Arabia Saudí ha intensificado los trabajos para ampliar la capacidad de su oleoducto Este-Oeste, conocido como Petroline, con el objetivo de garantizar la salida de su crudo hacia el mar Rojo y reducir la dependencia del estrecho de Ormuz. La medida responde al recrudecimiento de la guerra en la sombra con Irán y al aumento de las interrupciones del tráfico marítimo en el golfo Pérsico.
El estrecho de Ormuz, por donde transita una parte significativa del petróleo mundial, es considerado el punto más vulnerable del suministro energético global. En los últimos meses, los incidentes con buques, los sabotajes y la desactivación de señales AIS han elevado la prima de riesgo sobre el transporte de crudo en la zona. Riad busca así blindar sus exportaciones ante un eventual cierre del estrecho, ya sea por un conflicto directo con Irán o por acciones asimétricas de sus aliados.
El oleoducto del mar Rojo
El Petroline, que conecta los yacimientos orientales saudíes con la terminal de Yanbu, en el mar Rojo, tiene una capacidad histórica de aproximadamente cinco millones de barriles diarios. La ampliación en curso permitiría manejar un volumen adicional de crudo, desviando una parte significativa de los flujos que actualmente cruzan Ormuz.

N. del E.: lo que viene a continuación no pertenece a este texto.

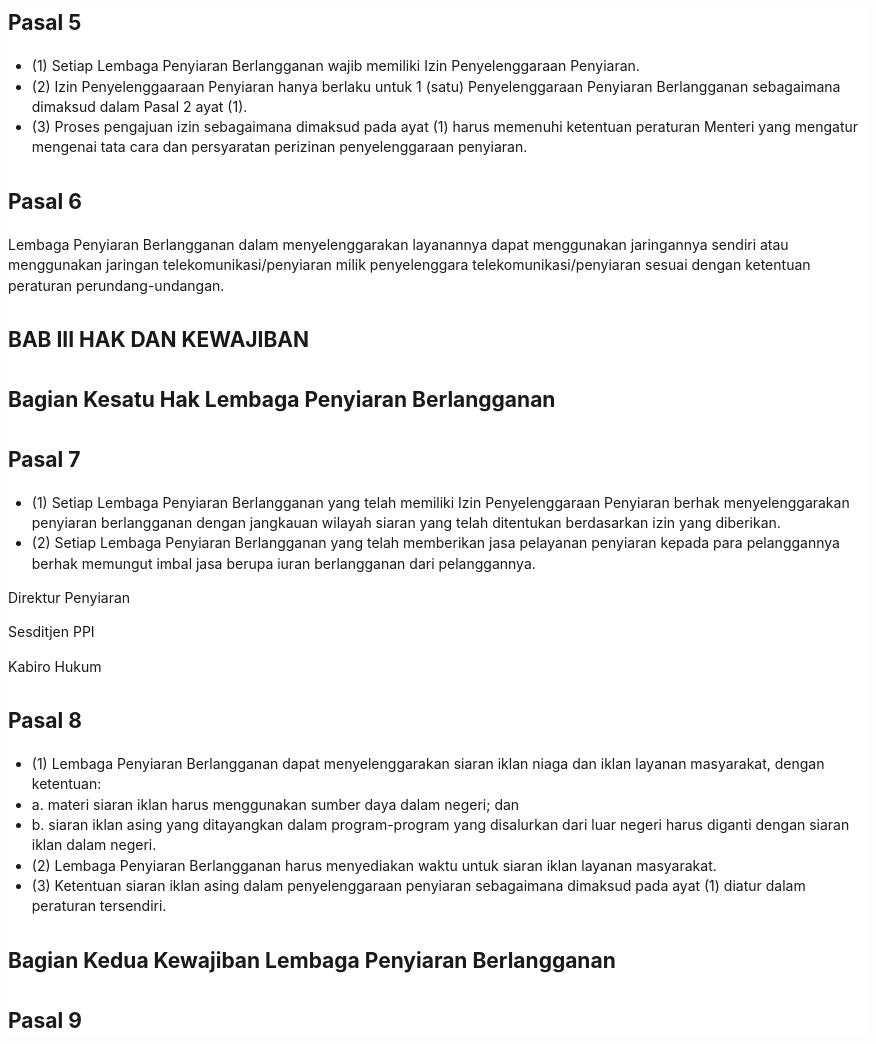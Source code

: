 ## Pasal 5

- (1) Setiap Lembaga Penyiaran Berlangganan wajib memiliki Izin Penyelenggaraan Penyiaran.
- (2) Izin Penyelenggaaraan  Penyiaran  hanya  berlaku untuk 1 (satu) Penyelenggaraan Penyiaran Berlangganan sebagaimana dimaksud dalam Pasal 2 ayat (1).
- (3) Proses  pengajuan  izin  sebagaimana  dimaksud  pada ayat (1) harus  memenuhi  ketentuan  peraturan Menteri  yang  mengatur  mengenai  tata  cara  dan persyaratan perizinan penyelenggaraan penyiaran.

## Pasal 6

Lembaga Penyiaran Berlangganan dalam menyelenggarakan layanannya dapat menggunakan jaringannya sendiri atau menggunakan jaringan telekomunikasi/penyiaran milik penyelenggara telekomunikasi/penyiaran sesuai dengan ketentuan peraturan perundang-undangan.

## BAB III HAK DAN KEWAJIBAN

## Bagian Kesatu Hak Lembaga Penyiaran Berlangganan

## Pasal 7

- (1) Setiap  Lembaga  Penyiaran  Berlangganan  yang  telah memiliki  Izin  Penyelenggaraan  Penyiaran  berhak menyelenggarakan  penyiaran  berlangganan  dengan jangkauan  wilayah  siaran  yang  telah  ditentukan berdasarkan izin yang diberikan.
- (2) Setiap  Lembaga  Penyiaran  Berlangganan  yang  telah memberikan jasa  pelayanan penyiaran kepada para pelanggannya  berhak  memungut  imbal  jasa  berupa iuran berlangganan dari pelanggannya.

Direktur Penyiaran

Sesditjen PPI

Kabiro Hukum

## Pasal 8

- (1) Lembaga Penyiaran Berlangganan dapat menyelenggarakan  siaran  iklan  niaga  dan  iklan layanan masyarakat, dengan ketentuan:
- a. materi  siaran  iklan  harus  menggunakan  sumber daya dalam negeri; dan
- b. siaran iklan asing  yang  ditayangkan  dalam program-program yang disalurkan dari luar negeri harus diganti dengan siaran iklan dalam negeri.
- (2) Lembaga Penyiaran Berlangganan harus menyediakan waktu untuk     siaran iklan layanan masyarakat.
- (3) Ketentuan siaran iklan asing dalam penyelenggaraan penyiaran  sebagaimana  dimaksud  pada  ayat  (1) diatur dalam peraturan tersendiri.

## Bagian Kedua Kewajiban Lembaga Penyiaran Berlangganan

## Pasal 9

La ruta alternativa reduce el tiempo de tránsito hacia los mercados europeos y asiáticos, pero también expone el crudo saudí a posibles interceptaciones en el mar Rojo, donde los hutíes respaldados por Irán han atacado buques en el pasado. No obstante, Riad considera que el control del oleoducto le otorga una ventaja estratégica frente a Teherán, al depender menos del cuello de botella de Ormuz.
La iniciativa se enmarca en una estrategia más amplia de diversificación de rutas energéticas en la región, que incluye también la ampliación de la capacidad de almacenamiento en puertos del mar Rojo y la coordinación con Emiratos Árabes Unidos para habilitar corredores alternativos.